Ele molhou o morango em mim, sem nem precisar do champagne e chupou a fruta. Depois bebeu o champagne em mim, como se eu fosse um copo, aberta ali para ele. Tive intensos arrepios com sua língua passeando pelo meu sexo em brasas. Ele brincou com meu clitóris e chupou, me olhando em seguida e comendo o morango bendito.
- Será... que você pode... deixar alguns... para mim?
- Para que você quer eles?
- Coisas minhas.
Ele riu e pegou um morango. Entornou champagne no seu próprio peito e passou o morango pelo corpo.
- Quer esse?
Eu babei.
- Muito.
- Vem buscar.
Nem precisava repetir. Eu já estava sentada agarrando-o pelos braços e pegando o morango com a boca.
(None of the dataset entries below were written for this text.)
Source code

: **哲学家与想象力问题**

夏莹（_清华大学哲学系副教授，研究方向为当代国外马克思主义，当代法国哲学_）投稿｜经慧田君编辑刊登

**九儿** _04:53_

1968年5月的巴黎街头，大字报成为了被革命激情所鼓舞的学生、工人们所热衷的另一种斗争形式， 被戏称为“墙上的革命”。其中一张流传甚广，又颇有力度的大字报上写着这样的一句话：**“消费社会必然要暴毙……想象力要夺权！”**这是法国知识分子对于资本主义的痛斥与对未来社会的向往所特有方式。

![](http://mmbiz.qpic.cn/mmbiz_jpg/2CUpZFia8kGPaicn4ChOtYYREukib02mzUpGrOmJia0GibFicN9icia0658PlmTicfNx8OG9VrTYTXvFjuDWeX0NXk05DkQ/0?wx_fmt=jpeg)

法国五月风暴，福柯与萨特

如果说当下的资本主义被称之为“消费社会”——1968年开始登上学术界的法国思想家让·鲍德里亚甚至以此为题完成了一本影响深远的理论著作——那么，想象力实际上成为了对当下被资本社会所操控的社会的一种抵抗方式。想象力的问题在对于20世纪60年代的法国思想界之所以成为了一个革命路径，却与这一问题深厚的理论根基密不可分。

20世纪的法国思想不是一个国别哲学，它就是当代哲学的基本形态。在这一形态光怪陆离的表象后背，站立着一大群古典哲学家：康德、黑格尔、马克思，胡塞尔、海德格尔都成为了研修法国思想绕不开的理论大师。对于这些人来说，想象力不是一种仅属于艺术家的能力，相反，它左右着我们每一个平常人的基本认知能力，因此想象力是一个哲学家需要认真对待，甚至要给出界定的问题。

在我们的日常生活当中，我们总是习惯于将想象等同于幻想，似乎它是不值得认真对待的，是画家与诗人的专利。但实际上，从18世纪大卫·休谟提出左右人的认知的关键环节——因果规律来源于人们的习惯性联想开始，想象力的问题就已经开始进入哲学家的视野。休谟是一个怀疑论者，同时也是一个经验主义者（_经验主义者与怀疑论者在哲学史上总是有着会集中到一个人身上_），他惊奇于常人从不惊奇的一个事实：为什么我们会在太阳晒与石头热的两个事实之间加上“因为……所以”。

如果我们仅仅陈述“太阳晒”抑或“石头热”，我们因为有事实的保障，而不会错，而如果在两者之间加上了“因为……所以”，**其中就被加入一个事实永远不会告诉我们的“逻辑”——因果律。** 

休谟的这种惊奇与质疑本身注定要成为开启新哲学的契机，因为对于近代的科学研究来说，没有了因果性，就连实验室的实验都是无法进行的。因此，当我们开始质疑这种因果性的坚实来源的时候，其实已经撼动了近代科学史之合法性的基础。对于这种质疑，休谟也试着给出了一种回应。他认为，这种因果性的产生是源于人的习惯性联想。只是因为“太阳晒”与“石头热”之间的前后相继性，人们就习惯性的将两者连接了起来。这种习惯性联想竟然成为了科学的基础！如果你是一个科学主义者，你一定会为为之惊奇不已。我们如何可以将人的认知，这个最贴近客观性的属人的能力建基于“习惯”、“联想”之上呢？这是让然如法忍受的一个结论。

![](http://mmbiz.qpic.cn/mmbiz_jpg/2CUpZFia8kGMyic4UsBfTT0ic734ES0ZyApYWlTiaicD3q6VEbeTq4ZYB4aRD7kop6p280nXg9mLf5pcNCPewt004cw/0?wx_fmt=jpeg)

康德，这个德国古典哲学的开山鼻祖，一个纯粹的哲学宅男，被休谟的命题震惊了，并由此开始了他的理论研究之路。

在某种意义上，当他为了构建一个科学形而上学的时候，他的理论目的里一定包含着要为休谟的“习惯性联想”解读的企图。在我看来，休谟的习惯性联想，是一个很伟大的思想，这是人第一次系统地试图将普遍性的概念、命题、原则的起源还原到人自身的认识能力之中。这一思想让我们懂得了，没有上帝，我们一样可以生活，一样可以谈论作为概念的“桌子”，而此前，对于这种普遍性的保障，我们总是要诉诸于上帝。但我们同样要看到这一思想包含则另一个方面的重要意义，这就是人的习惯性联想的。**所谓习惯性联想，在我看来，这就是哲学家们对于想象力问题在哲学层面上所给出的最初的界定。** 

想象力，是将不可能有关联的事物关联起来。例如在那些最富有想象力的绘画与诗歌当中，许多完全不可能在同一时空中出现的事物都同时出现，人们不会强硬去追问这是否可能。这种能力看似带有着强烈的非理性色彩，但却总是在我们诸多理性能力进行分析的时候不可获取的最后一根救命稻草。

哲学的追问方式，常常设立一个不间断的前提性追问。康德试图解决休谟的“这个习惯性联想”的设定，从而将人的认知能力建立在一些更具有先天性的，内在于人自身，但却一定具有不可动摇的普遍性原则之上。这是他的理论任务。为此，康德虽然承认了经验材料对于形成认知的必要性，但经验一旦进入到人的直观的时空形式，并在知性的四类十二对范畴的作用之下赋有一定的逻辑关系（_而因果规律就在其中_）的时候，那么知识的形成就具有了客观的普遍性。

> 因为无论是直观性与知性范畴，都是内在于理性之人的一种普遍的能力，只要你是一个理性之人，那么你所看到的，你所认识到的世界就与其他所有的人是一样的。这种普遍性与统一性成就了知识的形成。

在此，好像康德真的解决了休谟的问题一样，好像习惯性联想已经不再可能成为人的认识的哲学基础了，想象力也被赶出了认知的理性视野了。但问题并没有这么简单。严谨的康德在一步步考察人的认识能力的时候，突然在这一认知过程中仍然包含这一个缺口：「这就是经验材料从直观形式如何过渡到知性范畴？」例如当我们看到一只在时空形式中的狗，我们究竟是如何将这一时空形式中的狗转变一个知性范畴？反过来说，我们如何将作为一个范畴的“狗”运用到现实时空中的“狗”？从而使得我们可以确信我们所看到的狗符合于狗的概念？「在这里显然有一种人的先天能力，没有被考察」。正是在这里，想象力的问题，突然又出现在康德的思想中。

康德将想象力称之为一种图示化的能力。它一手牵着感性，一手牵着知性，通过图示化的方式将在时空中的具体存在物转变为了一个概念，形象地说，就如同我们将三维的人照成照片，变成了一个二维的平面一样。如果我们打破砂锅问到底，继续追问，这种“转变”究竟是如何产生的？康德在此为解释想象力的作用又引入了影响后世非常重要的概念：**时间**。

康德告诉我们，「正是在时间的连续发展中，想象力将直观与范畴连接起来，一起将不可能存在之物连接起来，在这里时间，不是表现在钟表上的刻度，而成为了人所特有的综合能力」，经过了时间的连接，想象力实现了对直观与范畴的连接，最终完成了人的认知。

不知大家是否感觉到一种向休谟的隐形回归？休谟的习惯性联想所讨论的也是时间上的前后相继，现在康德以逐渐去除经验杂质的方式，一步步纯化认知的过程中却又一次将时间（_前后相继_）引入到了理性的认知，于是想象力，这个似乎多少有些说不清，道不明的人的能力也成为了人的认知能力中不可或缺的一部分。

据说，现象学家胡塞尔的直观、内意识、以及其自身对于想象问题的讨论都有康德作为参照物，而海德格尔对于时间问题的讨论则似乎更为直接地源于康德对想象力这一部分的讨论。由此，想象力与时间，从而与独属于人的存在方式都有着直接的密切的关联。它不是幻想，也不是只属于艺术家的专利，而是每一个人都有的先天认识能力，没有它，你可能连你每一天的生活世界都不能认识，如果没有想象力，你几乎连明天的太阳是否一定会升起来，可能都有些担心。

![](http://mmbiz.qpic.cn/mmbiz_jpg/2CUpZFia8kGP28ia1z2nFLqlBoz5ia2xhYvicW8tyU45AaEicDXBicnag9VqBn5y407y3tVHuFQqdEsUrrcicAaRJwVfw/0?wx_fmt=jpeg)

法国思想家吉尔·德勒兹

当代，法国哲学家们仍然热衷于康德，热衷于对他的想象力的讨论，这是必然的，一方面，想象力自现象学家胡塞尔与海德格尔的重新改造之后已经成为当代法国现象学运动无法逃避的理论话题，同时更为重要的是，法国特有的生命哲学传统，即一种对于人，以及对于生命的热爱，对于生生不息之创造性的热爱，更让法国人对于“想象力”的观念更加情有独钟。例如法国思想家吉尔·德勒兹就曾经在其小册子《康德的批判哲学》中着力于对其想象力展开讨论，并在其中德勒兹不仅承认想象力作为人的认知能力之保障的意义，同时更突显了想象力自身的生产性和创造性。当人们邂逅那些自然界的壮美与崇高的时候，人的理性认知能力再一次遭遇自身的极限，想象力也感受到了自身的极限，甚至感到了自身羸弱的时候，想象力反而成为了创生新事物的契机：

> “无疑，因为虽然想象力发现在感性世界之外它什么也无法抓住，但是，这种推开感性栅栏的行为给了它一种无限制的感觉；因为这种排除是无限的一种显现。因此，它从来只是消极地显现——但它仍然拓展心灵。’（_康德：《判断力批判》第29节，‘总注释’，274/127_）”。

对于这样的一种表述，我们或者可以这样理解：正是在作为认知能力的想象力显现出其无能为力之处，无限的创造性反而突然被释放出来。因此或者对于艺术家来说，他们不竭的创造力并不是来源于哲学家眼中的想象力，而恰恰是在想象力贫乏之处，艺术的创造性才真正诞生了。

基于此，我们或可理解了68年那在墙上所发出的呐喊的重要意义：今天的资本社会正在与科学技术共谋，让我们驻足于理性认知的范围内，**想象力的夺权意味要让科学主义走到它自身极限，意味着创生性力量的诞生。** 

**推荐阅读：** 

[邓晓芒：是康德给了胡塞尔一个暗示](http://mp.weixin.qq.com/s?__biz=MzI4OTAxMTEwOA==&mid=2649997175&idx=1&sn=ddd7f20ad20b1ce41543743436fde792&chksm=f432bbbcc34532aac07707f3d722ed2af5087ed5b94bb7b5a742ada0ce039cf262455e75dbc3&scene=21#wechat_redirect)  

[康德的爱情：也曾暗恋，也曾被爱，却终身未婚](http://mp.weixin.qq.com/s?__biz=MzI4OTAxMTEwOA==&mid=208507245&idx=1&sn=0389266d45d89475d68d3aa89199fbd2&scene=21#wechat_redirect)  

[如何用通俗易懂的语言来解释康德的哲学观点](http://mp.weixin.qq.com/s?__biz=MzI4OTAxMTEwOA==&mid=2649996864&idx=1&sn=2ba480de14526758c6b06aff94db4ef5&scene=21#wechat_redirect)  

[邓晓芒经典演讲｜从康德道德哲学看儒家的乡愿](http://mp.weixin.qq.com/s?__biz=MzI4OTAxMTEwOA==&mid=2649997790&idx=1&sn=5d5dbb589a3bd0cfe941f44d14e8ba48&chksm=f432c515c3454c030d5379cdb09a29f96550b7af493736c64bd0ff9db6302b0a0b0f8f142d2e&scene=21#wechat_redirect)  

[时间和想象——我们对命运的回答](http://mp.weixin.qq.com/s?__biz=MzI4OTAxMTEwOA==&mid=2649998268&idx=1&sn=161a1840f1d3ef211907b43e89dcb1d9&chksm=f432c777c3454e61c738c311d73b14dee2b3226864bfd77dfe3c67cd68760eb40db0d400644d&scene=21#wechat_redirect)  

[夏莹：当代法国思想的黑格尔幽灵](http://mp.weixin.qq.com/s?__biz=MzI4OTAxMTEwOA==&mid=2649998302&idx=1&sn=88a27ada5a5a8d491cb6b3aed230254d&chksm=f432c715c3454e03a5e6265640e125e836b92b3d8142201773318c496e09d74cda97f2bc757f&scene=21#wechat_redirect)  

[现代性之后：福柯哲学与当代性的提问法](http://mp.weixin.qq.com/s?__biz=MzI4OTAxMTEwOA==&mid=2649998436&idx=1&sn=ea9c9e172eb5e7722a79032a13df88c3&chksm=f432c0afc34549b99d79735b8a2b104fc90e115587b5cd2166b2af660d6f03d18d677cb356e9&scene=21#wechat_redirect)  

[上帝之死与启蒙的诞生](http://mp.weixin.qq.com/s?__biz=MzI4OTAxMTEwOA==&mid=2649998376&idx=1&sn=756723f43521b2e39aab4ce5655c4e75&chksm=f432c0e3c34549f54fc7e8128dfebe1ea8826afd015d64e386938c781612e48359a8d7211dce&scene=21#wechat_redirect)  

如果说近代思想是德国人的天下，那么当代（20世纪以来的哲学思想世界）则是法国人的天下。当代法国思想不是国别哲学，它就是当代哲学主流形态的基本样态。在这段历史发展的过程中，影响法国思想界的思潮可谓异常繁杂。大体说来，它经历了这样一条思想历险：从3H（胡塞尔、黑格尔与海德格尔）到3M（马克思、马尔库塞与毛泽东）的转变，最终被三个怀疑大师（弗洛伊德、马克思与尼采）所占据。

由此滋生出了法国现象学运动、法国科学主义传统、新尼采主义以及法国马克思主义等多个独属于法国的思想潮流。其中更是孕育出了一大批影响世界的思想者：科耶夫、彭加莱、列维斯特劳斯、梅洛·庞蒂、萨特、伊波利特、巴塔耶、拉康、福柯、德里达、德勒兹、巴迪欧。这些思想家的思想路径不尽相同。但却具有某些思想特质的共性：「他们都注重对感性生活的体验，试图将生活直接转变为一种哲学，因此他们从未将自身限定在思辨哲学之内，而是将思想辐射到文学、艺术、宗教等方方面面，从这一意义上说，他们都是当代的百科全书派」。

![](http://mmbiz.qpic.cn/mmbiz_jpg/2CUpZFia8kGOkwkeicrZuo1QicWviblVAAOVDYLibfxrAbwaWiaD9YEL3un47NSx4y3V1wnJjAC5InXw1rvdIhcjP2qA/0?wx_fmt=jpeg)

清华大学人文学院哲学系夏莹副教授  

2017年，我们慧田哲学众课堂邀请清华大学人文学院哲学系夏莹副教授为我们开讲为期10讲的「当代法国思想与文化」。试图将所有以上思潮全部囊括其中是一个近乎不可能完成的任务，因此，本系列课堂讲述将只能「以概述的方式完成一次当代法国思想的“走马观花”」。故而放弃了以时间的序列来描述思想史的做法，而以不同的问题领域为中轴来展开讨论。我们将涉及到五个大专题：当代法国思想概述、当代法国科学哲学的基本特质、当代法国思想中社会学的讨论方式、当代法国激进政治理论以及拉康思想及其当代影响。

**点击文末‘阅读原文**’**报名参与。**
Ele beijou meus ombros, meu pescoço e veio me beijar, com sua língua apressada buscando a minha.
- Eu te amo.
Parei. Surtei. Congelei.
- Hein?
- Isso mesmo.
- Me ama?
- Parece que sim...
Sorri super feliz com o coração a mil por hora. Ele tinha dito primeiro! Ele disse!
- Eu também te amo! Muito!
Abracei ele e caímos, com ele por baixo de mim. Suas mãos passeavam pelas minhas costas e eu tive a idéia de aproveitar aquela situação. Eu também gostava de morangos, pô! Sentei em suas pernas e devorei cada pedaço dele com os olhos.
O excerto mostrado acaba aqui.